Pure Free Markets Are a Fantasy. Anybody who has ever been a lobbyist, politician, or senior corporate executive operating in a global market knows that pure free markets are a fantasy. Purely free markets only exist in the fantasies of Austrian School academics and Ayn Rand disciples, which included me when I was younger. Their free-market theories and models completely ignore real-world geopolitics and fallible human nature. They ignore the fact that there will always be government intervention (both in fiat economies and crypto economies) because all human-controlled systems tend to concentrate unsustainable wealth and power toward the class with the most political power (whales, oligarchs, politburo commissars, titans of industry, despots, etc.) unless there are even more powerful counter-balancing systemic forces and effective checks-and-balances engineered into the system to prevent the wealth/power of any particular special interest group from concentrating and overwhelming the decision-making processes of the system.
If Government Intervention is Inevitable, How Should Governments Intervene? Given that human governments will always intervene to skew the distribution of a society’s wealth toward the most politically connected creatures, the primary real-world question that we should ask is this: Will fiat/crypto governments intervene to amplify the economies of scale of the whales (e.g., transnational corporations in the fiat world and ADA whales here) or will fiat/crypto governments intervene to create ecosystem balance so that small- to medium-sized companies and the middle class can achieve a sustainable level of wealth and influence within the ecosystem?

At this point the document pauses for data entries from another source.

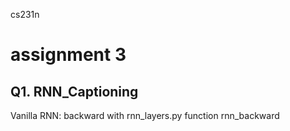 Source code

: cs231n

# assignment 3
## Q1. RNN_Captioning
Vanilla RNN: backward with rnn_layers.py function rnn_backward
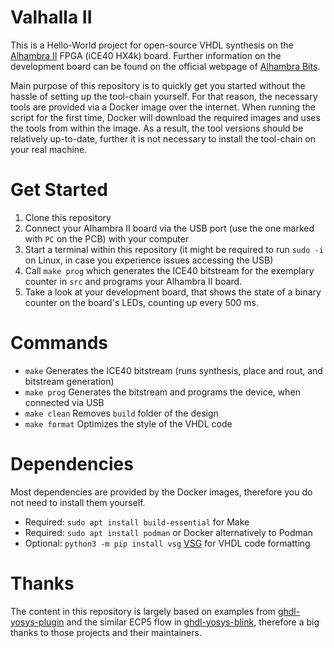 
# Valhalla II

This is a Hello-World project for open-source VHDL synthesis on the [Alhambra II](https://github.com/FPGAwars/Alhambra-II-FPGA) FPGA (iCE40 HX4k) board. Further information on the development board can be found on the official webpage of [Alhambra Bits](https://alhambrabits.com/alhambra/).

Main purpose of this repository is to quickly get you started without the hassle of setting up the tool-chain yourself. For that reason, the necessary tools are provided via a Docker image over the internet. When running the script for the first time, Docker will download the required images and uses the tools from within the image. As a result, the tool versions should be relatively up-to-date, further it is not necessary to install the tool-chain on your real machine.

# Get Started

1. Clone this repository
2. Connect your Alhambra II board via the USB port (use the one marked with `PC` on the PCB) with your computer
3. Start a terminal within this repository (it might be required to run `sudo -i` on Linux, in case you experience issues accessing the USB)
4. Call `make prog` which generates the ICE40 bitstream for the exemplary counter in `src` and programs your Alhambra II board.
5. Take a look at your development board, that shows the state of a binary counter on the board's LEDs, counting up every 500 ms.

# Commands

- `make` Generates the ICE40 bitstream (runs synthesis, place and rout, and bitstream generation)
- `make prog` Generates the bitstream and programs the device, when connected via USB
- `make clean` Removes `build` folder of the design
- `make format` Optimizes the style of the VHDL code

# Dependencies

Most dependencies are provided by the Docker images, therefore you do not need to install them yourself.

- Required: `sudo apt install build-essential` for Make
- Required: `sudo apt install podman` or Docker alternatively to Podman
- Optional: `python3 -m pip install vsg` [VSG](https://github.com/jeremiah-c-leary/vhdl-style-guide) for VHDL code formatting

# Thanks

The content in this repository is largely based on examples from [ghdl-yosys-plugin](https://github.com/ghdl/ghdl-yosys-plugin) and the similar ECP5 flow in [ghdl-yosys-blink](https://github.com/antonblanchard/ghdl-yosys-blink), therefore a big thanks to those projects and their maintainers.
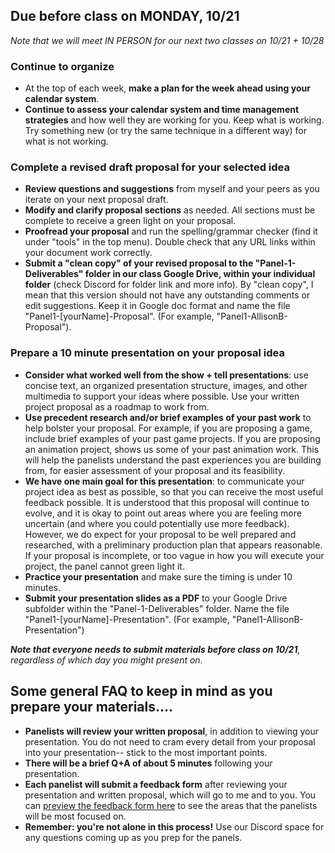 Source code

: ## Due before class on MONDAY, 10/21    
  
_Note that we will meet IN PERSON for our next two classes on 10/21 + 10/28_

### **Continue to organize** 
* At the top of each week, **make a plan for the week ahead using your calendar system**. 
* **Continue to assess your calendar system and time management strategies** and how well they are working for you. Keep what is working. Try something new (or try the same technique in a different way) for what is not working.   

  
### **Complete a revised draft proposal for your selected idea**
* **Review questions and suggestions** from myself and your peers as you iterate on your next proposal draft.  
* **Modify and clarify proposal sections** as needed. All sections must be complete to receive a green light on your proposal. 
* **Proofread your proposal** and run the spelling/grammar checker (find it under "tools" in the top menu). Double check that any URL links within your document work correctly.  
* **Submit a "clean copy" of your revised proposal to the "Panel-1-Deliverables" folder in our class Google Drive, within your individual folder** (check Discord for folder link and more info). By "clean copy", I mean that this version should not have any outstanding comments or edit suggestions. Keep it in Google doc format and name the file "Panel1-[yourName]-Proposal". (For example, "Panel1-AllisonB-Proposal").    

### **Prepare a 10 minute presentation on your proposal idea**
* **Consider what worked well from the show + tell presentations**: use concise text, an organized presentation structure, images, and other multimedia to support your ideas where possible. Use your written project proposal as a roadmap to work from. 
* **Use precedent research and/or brief examples of your past work** to help bolster your proposal. For example, if you are proposing a game, include brief examples of your past game projects. If you are proposing an animation project, shows us some of your past animation work. This will help the panelists understand the past experiences you are building from, for easier assessment of your proposal and its feasibility.      
* **We have one main goal for this presentation**: to communicate your project idea as best as possible, so that you can receive the most useful feedback possible. It is understood that this proposal will continue to evolve, and it is okay to point out areas where you are feeling more uncertain (and where you could potentially use more feedback). However, we do expect for your proposal to be well prepared and researched, with a preliminary production plan that appears reasonable. If your proposal is incomplete, or too vague in how you will execute your project, the panel cannot green light it.       
* **Practice your presentation** and make sure the timing is under 10 minutes.    
* **Submit your presentation slides as a PDF** to your Google Drive subfolder within the "Panel-1-Deliverables" folder. Name the file "Panel1-[yourName]-Presentation". (For example, "Panel1-AllisonB-Presentation") 
  
_**Note that everyone needs to submit materials before class on 10/21**, regardless of which day you might present on._  
  
## Some general FAQ to keep in mind as you prepare your materials....     
* **Panelists will review your written proposal**, in addition to viewing your presentation. You do not need to cram every detail from your proposal into your presentation-- stick to the most important points.   
* **There will be a brief Q+A of about 5 minutes** following your presentation.  
* **Each panelist will submit a feedback form** after reviewing your presentation and written proposal, which will go to me and to you. You can [preview the feedback form here](https://www.dropbox.com/scl/fi/mwz4ev9sjlcfv7ruqekkw/Panel-1-Feedback-Form-preview.pdf?rlkey=basv5665odvjpnzu61545q3gx&dl=0) to see the areas that the panelists will be most focused on.    
* **Remember: you're not alone in this process!** Use our Discord space for any questions coming up as you prep for the panels.       




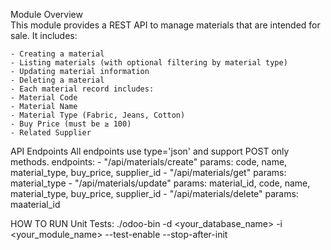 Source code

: Module Overview <br>
    This module provides a REST API to manage materials that are intended for sale. It includes:

    - Creating a material
    - Listing materials (with optional filtering by material type)
    - Updating material information
    - Deleting a material
    - Each material record includes:
    - Material Code
    - Material Name
    - Material Type (Fabric, Jeans, Cotton)
    - Buy Price (must be ≥ 100)
    - Related Supplier

API Endpoints
    All endpoints use type='json' and support POST only methods.
    endpoints:
    - "/api/materials/create"
            params: code, name, material_type, buy_price, supplier_id
    - "/api/materials/get"
            params: material_type
    - "/api/materials/update"
            params: material_id, code, name, material_type, buy_price, supplier_id
    - "/api/materials/delete"
            params: maaterial_id

HOW TO RUN Unit Tests:
    ./odoo-bin -d <your_database_name> -i <your_module_name> --test-enable --stop-after-init
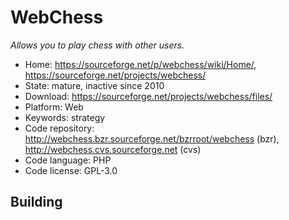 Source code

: # WebChess

_Allows you to play chess with other users._

- Home: https://sourceforge.net/p/webchess/wiki/Home/, https://sourceforge.net/projects/webchess/
- State: mature, inactive since 2010
- Download: https://sourceforge.net/projects/webchess/files/
- Platform: Web
- Keywords: strategy
- Code repository: http://webchess.bzr.sourceforge.net/bzrroot/webchess (bzr), http://webchess.cvs.sourceforge.net (cvs)
- Code language: PHP
- Code license: GPL-3.0

## Building


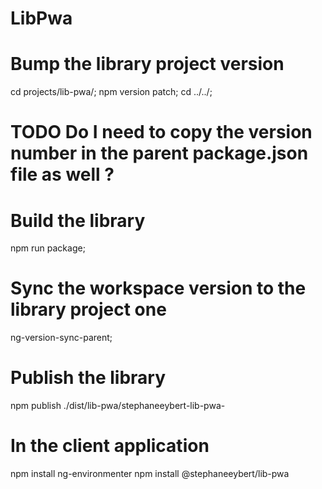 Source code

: # LibPwa

# Bump the library project version
cd projects/lib-pwa/;
npm version patch;
cd ../../;
# TODO Do I need to copy the version number in the parent package.json file as well ?

# Build the library
npm run package;

# Sync the workspace version to the library project one
ng-version-sync-parent;

# Publish the library
npm publish ./dist/lib-pwa/stephaneeybert-lib-pwa-

# In the client application
npm install ng-environmenter
npm install @stephaneeybert/lib-pwa
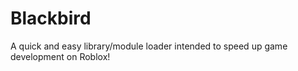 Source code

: # Blackbird
A quick and easy library/module loader intended to speed up game development on Roblox!
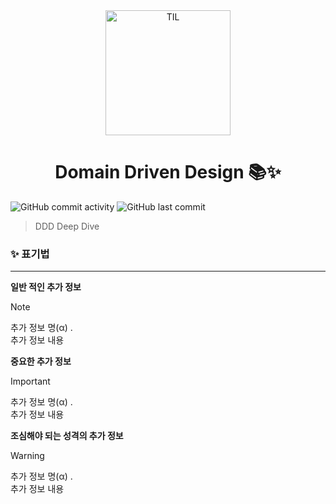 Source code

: <div align="center">
    <img src="https://github.com/christopher3810/DomainDrivenDesign/assets/61622657/4b8e102e-0ef3-4601-b157-19215e87af82" alt="TIL" width="200" height="200">
    <h1>Domain Driven Design 📚✨</h1>
</div>



![GitHub commit activity](https://img.shields.io/github/commit-activity/m/christopher3810/DomainDrivenDesign?style=for-the-badge) ![GitHub last commit](https://img.shields.io/github/last-commit/christopher3810/DomainDrivenDesign?style=for-the-badge)

> DDD Deep Dive

### ✨ 표기법
---

**일반 적인 추가 정보** 

> [!NOTE]
>추가 정보 명(α) .\
>추가 정보 내용

**중요한 추가 정보**

>[!IMPORTANT]
>추가 정보 명(α) .\
>추가 정보 내용

**조심해야 되는 성격의 추가 정보**

>[!WARNING]
>추가 정보 명(α) .\
>추가 정보 내용


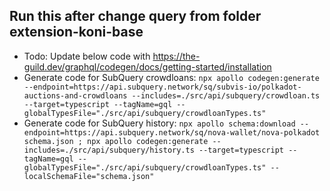 ## Run this after change query from folder extension-koni-base
- Todo: Update below code with https://the-guild.dev/graphql/codegen/docs/getting-started/installation
- Generate code for SubQuery crowdloans: `npx apollo codegen:generate --endpoint=https://api.subquery.network/sq/subvis-io/polkadot-auctions-and-crowdloans --includes=./src/api/subquery/crowdloan.ts --target=typescript --tagName=gql --globalTypesFile="./src/api/subquery/crowdloanTypes.ts"`
- Generate code for SubQuery history: `npx apollo schema:download --endpoint=https://api.subquery.network/sq/nova-wallet/nova-polkadot schema.json ; npx apollo codegen:generate --includes=./src/api/subquery/history.ts --target=typescript --tagName=gql --globalTypesFile="./src/api/subquery/crowdloanTypes.ts" --localSchemaFile="schema.json"`
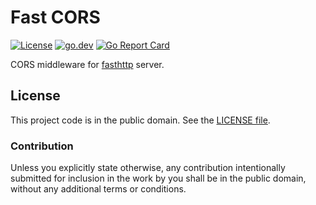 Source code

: # Fast CORS

[![License][badge-1-img]][badge-1-link]
[![go.dev][badge-2-img]][badge-2-link]
[![Go Report Card][badge-3-img]][badge-3-link]

CORS middleware for [fasthttp][1] server.

## License

This project code is in the public domain. See the [LICENSE file][2].

### Contribution

Unless you explicitly state otherwise, any contribution intentionally
submitted for inclusion in the work by you shall be in the public
domain, without any additional terms or conditions.

[1]: https://github.com/valyala/fasthttp
[2]: ./LICENSE

[badge-1-img]: https://img.shields.io/github/license/Nhanderu/fastcors?style=flat-square
[badge-1-link]: https://github.com/Nhanderu/fastcors/blob/master/LICENSE
[badge-2-img]: https://img.shields.io/badge/go.dev-reference-007d9c?style=flat-square&logo=go&logoColor=white
[badge-2-link]: https://pkg.go.dev/github.com/Nhanderu/fastcors
[badge-3-img]: https://goreportcard.com/badge/github.com/Nhanderu/fastcors?style=flat-square
[badge-3-link]: https://goreportcard.com/report/github.com/Nhanderu/fastcors

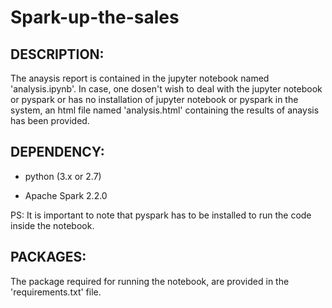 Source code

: # Spark-up-the-sales

DESCRIPTION:
------------
The anaysis report is contained in the jupyter notebook named 'analysis.ipynb'. In case, one dosen't wish to deal with the jupyter notebook  or pyspark or has no installation of jupyter notebook or pyspark in the system, an html file named 'analysis.html' containing the results of anaysis has been provided.

DEPENDENCY:
-----------
* python (3.x or 2.7)

* Apache Spark 2.2.0

PS: It is important to note that pyspark has to be installed to run the code inside the notebook.

PACKAGES:
---------
The package required for running the notebook, are provided in the 'requirements.txt' file.




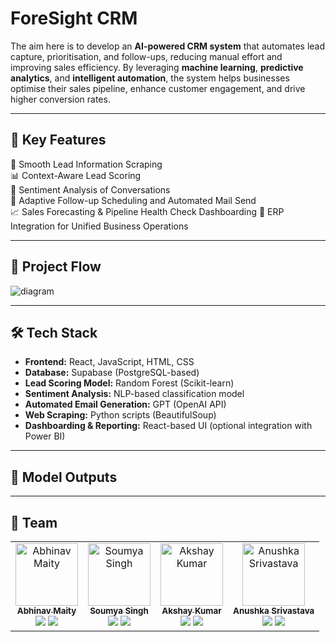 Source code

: # ForeSight CRM

The aim here is to develop an **AI-powered CRM system** that automates lead capture, prioritisation, and follow-ups, reducing manual effort and improving sales efficiency. By leveraging **machine learning**, **predictive analytics**, and **intelligent automation**, the system helps businesses optimise their sales pipeline, enhance customer engagement, and drive higher conversion rates.

---

## 🔑 Key Features

🧲 Smooth Lead Information Scraping  
📊 Context-Aware Lead Scoring  
💬 Sentiment Analysis of Conversations  
📅 Adaptive Follow-up Scheduling and Automated Mail Send  
📈 Sales Forecasting & Pipeline Health Check Dashboarding
🔗 ERP Integration for Unified Business Operations

---

## 🔁 Project Flow

![diagram](https://github.com/user-attachments/assets/17a0019e-7fb5-4422-becc-471ed7d9c0de)

---

## 🛠 Tech Stack
 
- **Frontend:** React, JavaScript, HTML, CSS  
- **Database:** Supabase (PostgreSQL-based)  
- **Lead Scoring Model:** Random Forest (Scikit-learn)  
- **Sentiment Analysis:** NLP-based classification model  
- **Automated Email Generation:** GPT (OpenAI API)  
- **Web Scraping:** Python scripts (BeautifulSoup)  
- **Dashboarding & Reporting:** React-based UI (optional integration with Power BI)

---
## 👾 Model Outputs



---

## 👥 Team

<table>
  <tr>
    <td align="center">
      <a href="https://github.com/abhinavmaity">
        <img src="https://github.com/abhinavmaity.png" width="100px;" alt="Abhinav Maity"/><br />
        <sub><b>Abhinav Maity</b></sub>
      </a><br/>
      <a href="https://github.com/abhinavmaity"><img src="https://img.shields.io/badge/GitHub-black?style=flat-square&logo=github&logoColor=white"/></a>
      <a href="https://linkedin.com/in/abhinav-maity-a23bb3227"><img src="https://img.shields.io/badge/LinkedIn-blue?style=flat-square&logo=linkedin&logoColor=white"/></a>
    </td>
    <td align="center">
      <a href="https://github.com/singhsoumya-08">
        <img src="https://github.com/singhsoumya-08.png" width="100px;" alt="Soumya Singh"/><br />
        <sub><b>Soumya Singh</b></sub>
      </a><br/>
      <a href="https://github.com/singhsoumya-08"><img src="https://img.shields.io/badge/GitHub-black?style=flat-square&logo=github&logoColor=white"/></a>
      <a href="https://linkedin.com/in/soumyasingh"><img src="https://img.shields.io/badge/LinkedIn-blue?style=flat-square&logo=linkedin&logoColor=white"/></a>
    </td>
    <td align="center">
      <a href="https://github.com/ak-8225">
        <img src="https://github.com/ak-8225.png" width="100px;" alt="Akshay Kumar"/><br />
        <sub><b>Akshay Kumar</b></sub>
      </a><br/>
      <a href="https://github.com/ak-8225"><img src="https://img.shields.io/badge/GitHub-black?style=flat-square&logo=github&logoColor=white"/></a>
      <a href="https://www.linkedin.com/in/akshay-kumar-b61aa624b/"><img src="https://img.shields.io/badge/LinkedIn-blue?style=flat-square&logo=linkedin&logoColor=white"/></a>
    </td>
    <td align="center">
      <a href="https://github.com/kuhu42">
        <img src="https://github.com/kuhu42.png" width="100px;" alt="Anushka Srivastava"/><br />
        <sub><b>Anushka Srivastava</b></sub>
      </a><br/>
      <a href="https://github.com/kuhu42"><img src="https://img.shields.io/badge/GitHub-black?style=flat-square&logo=github&logoColor=white"/></a>
      <a href="https://linkedin.com/in/kuhu42"><img src="https://img.shields.io/badge/LinkedIn-blue?style=flat-square&logo=linkedin&logoColor=white"/></a>
    </td>
  </tr>
</table>
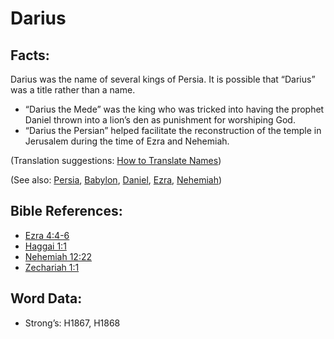 # Darius

## Facts:

Darius was the name of several kings of Persia. It is possible that “Darius” was a title rather than a name.

* “Darius the Mede” was the king who was tricked into having the prophet Daniel thrown into a lion’s den as punishment for worshiping God.
* “Darius the Persian” helped facilitate the reconstruction of the temple in Jerusalem during the time of Ezra and Nehemiah.

(Translation suggestions: [How to Translate Names](rc://en/ta/man/translate/translate-names))

(See also: [Persia](../names/persia.md), [Babylon](../names/babylon.md), [Daniel](../names/daniel.md), [Ezra](../names/ezra.md), [Nehemiah](../names/nehemiah.md))

## Bible References:

* [Ezra 4:4-6](rc://en/tn/help/ezr/04/04)
* [Haggai 1:1](rc://en/tn/help/hag/01/01)
* [Nehemiah 12:22](rc://en/tn/help/neh/12/22)
* [Zechariah 1:1](rc://en/tn/help/zec/01/01)

## Word Data:

* Strong’s: H1867, H1868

Notice I never said “equalize everybody”; so, anybody who accuses me of that nonsense from this point forward should be regarded as a bona fide ideologue (aka, a moronic zombie).
Unbridled Capitalism Is Not Equal to Human Liberty. Many Ayn Rand lovers (including me when I was younger) believe that true freedom comes from pure free markets. After many years of traveling and studying different economies, talking with political leaders in different countries, operating companies in different economic systems, dealing with corrupt tax and regulatory regimes that are engineered to benefit the largest transnational corporations . . . I realized that unbridled capitalism is not the same as human liberty. In fact, contrary to Ayn Rand’s and Hayek’s extremely narrow view of Political Economy, unbridled capitalism quickly destroys human liberty because every economy is inevitably distorted by government intervention, which always creates a systemic bias toward the most politically well-connected business groups in a society unless strong counter-balancing mechanisms are engineered into the system. (The Hayek/Rand/Libertarian pure free-market fantasy of an economy with no government intervention, which they believe would magically cure this vicious cycle, is a non-existent choice in the real world.)
Investor Capital Is Only One Form of Value. The dynamics above inevitably cause the wealth of a fiat/crypto economy to flow to the most politically connected group based on inherited aristocracy, luck of birth time/place, private voucher sale invitations, and many factors that have nothing to do with merit or the actual value they contribute to society. This is exactly what we already have in our ADA economy today with respect to the anonymous whales (it doesn’t have to be this way, see here), which is a huge problem because investor “capital” is only one of many forms of value that a society/economy should recognize and reward. But our ADA economy is already essentially being built on the same economic ideology that is destroying the global fiat economy. So, as a community, IMHO, we should lobby very hard to create numerous and specific structural mechanisms at the protocol level to diffuse the early staking wealth/power throughout the ADA economy based on many more factors than early investor/founder ADA (e.g., the Founder’s Stake ideas we discussed here).
Economic Freedom Is Not Equal to Business Freedom. Confusing business freedom with economic freedom inevitably destroys the economic and political freedom of the masses while it protects the business freedom of the oligarchic few. Then the oligarchs use their wealth/power generated from their business freedom to skew the distribution of wealth throughout the entire society back to themselves, which empowers them further to purchase biased politicians and laws that enable them to perpetuate their business and economic wealth/power over generations. Contrary to Ayn Rand’s fictional books that have no basis in economic reality, giving whales (transnational corporations or ADA whales here) the freedom to trample all over an economy is not “economic freedom”; that is “business/capital freedom”, which protects the business freedom of a few oligarchs while sacrificing the economic and political freedom of everybody else.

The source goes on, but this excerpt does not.